2010-11-25

What are the Long Tail Effect and Streisand Effect? How are they related to Web 2.0? Give real-life examples how they take place in Web 2.0 age.




In this article, my focus will be on describing the Long Tail Effect and Streisand Effect on the Web nowadays and how they are related to Web 2.0.

Long Tail Effect

The term Long Tail or long tail refers to a phenomenon first described in a Wired article by Chris Anderson in 2004. It talks about how product offerings by a business, usually considered to be "unpopular" because of low sales volumes, can make up a significant portion of an online business because the total volume of the "unpopular" items can be significantly large. The term has become popular in recent times due to the raising trend of adopting the retailing strategy of selling a large number of hard-to-find items in relatively small quantities to customers especially on the World Wide Web. One of the reasons for this gain of popularity is the significant profit that can be gained by using this strategy compared to only selling fewer popular items in large quantities. The total sale of this large number of "non-hit items" is what constitutes the Long Tail Effect that we are talking about.

Long Tail Effect will only work when the cost of inventory storage and distribution is insignificant such that it becomes economically viable to sell relatively unpopular products. This can in turn increase the competitiveness of those unpopular goods and reduce the demand for most of the popular goods. For example, Web content businesses with broad coverage such as Yahoo! and Google may be threatened by the rise of smaller Web sites that focus on the fine details of Web contents and cover the topics better than the larger sites. This is made possible by the creation of easy and cheap Web site software and the spread of RSS which greatly reduce the cost of establishing and maintaining a Web site and the bother encountered by the readers to find these small Web sites on the Internet.
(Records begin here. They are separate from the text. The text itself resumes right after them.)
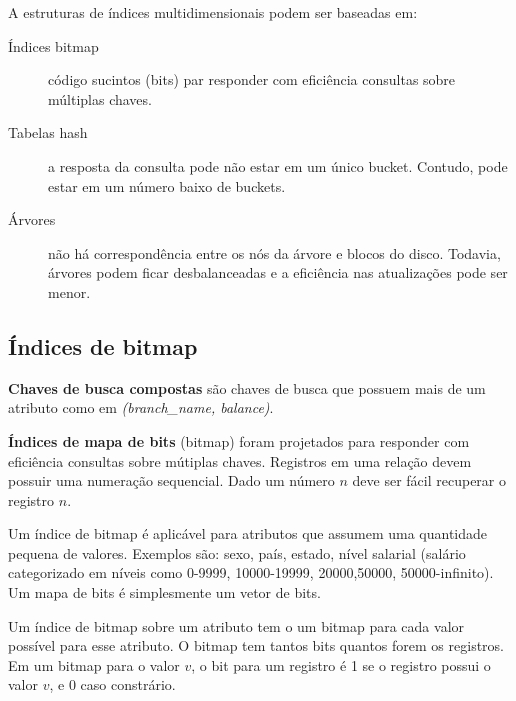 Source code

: A estruturas de índices multidimensionais podem ser baseadas em:
\begin{description}
\item[Índices bitmap] código sucintos (bits) par responder com eficiência 
consultas sobre múltiplas chaves.

\item[Tabelas hash] a resposta da consulta pode não estar em um único bucket.
Contudo, pode estar em um número baixo de buckets.

\item[Árvores] não há correspondência entre os nós da árvore e blocos do disco.
Todavia, árvores podem ficar desbalanceadas e a eficiência nas atualizações
pode ser menor.
\end{description}

\subsection{Índices de bitmap}

\textbf{Chaves de busca compostas} são chaves de busca que possuem
mais de um atributo como em \emph{(branch\_name, balance)}.

\textbf{Índices de mapa de bits} (bitmap) foram projetados para responder com
eficiência consultas sobre mútiplas chaves.
Registros em uma relação devem possuir uma numeração sequencial. 
Dado um número $n$ deve ser fácil recuperar o registro $n$.

Um índice de bitmap é aplicável para atributos que assumem uma quantidade pequena de valores.
Exemplos são: sexo, país, estado, nível salarial (salário categorizado em níveis como 
0-9999, 10000-19999, 20000,50000, 50000-infinito).
Um mapa de bits é simplesmente um vetor de bits.

Um índice de bitmap sobre um atributo tem o um bitmap para cada valor possível
para esse atributo.
O bitmap tem tantos bits quantos forem os registros. 
Em um bitmap para o valor $v$, o bit para um registro é 1 se o 
registro possui o valor $v$, e 0 caso constrário.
The Long Tail Effect is very much existed in the modern World Wide Web and it is related to Web 2.0 since many of the successful Internet businesses which contribute to the Web 2.0 have leveraged the Long Tail as part of their businesses. Some of the examples include eBay (auctions), Amazon (retail) and iTunes Store (music and podcasts), Yahoo! and Google (web search) which are amongst the major companies, along with smaller Internet companies like Audible (audio books) and Netflix (video rental) and etc.
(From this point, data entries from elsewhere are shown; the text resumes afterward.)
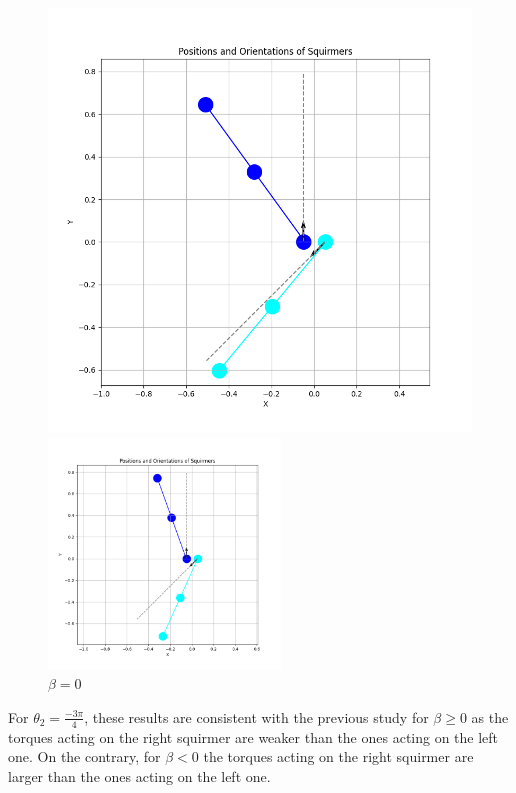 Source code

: \documentclass{article}
\begin{document}
\begin{figure}[H]
\begin{minipage}{0.49\textwidth}
        \includegraphics[width=1.1\textwidth]{graphs/simulations/sim_sq_sq/beta3/m3pi_4_.png}
        \caption{\footnotesize $\beta = 3$}
    \end{minipage}
    \includegraphics[width=0.55\textwidth]{graphs/simulations/sim_sq_sq/beta0/m3pi_4_.png}
    \caption{\footnotesize $\beta = 0$}
\end{figure}
For $\theta_2 = \frac{-3\pi}{4}$, these results are consistent with the previous study\cite{Stark} for $\beta \ge 0$ as the torques acting on the right squirmer
are weaker than the ones acting on the left one. On the contrary, for $\beta < 0$ the torques acting on the right squirmer are larger
than the ones acting on the left one.
\end{document}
Take Amazon and Netflix for instance which have made use of the Long Tail Effect since the introduction of Web 2.0 to acquire competitive edge over their neighborhood Blockbuster because of the low overhead cost to stock the exotic and unusal books / DVDs in large centralized warehouses. Contrast to this, Blockbuster has to spend lots of money every month for every square foot of space for their retail stores which are built in visible and thus expensive locations in your neighborhood. These costs are probably multiples of what a larger warehouse in the middle of nowhere costs. Ironically this does not guarantee raising popularity with such heavy spending on inventory storage and in fact Amazon and Netflix are more popular than Blockbuster nowadays due to the convenience provided by their online services which do not require customers to even walk out of their houses to buy their goods.

Streisand Effect

According to Wikipedia, the Streisand effect is primarily an online phenomenon in which an attempt to censor or remove a piece of information which in the end has the unintended consequence of causing the information to be publicized widely and to a greater extent than would have occurred if no censorship had been attempted. It is named after American entertainer Barbra Streisand following a 2003 incident in which her attempts to suppress the photographs of her residence inadvertently generated further publicity.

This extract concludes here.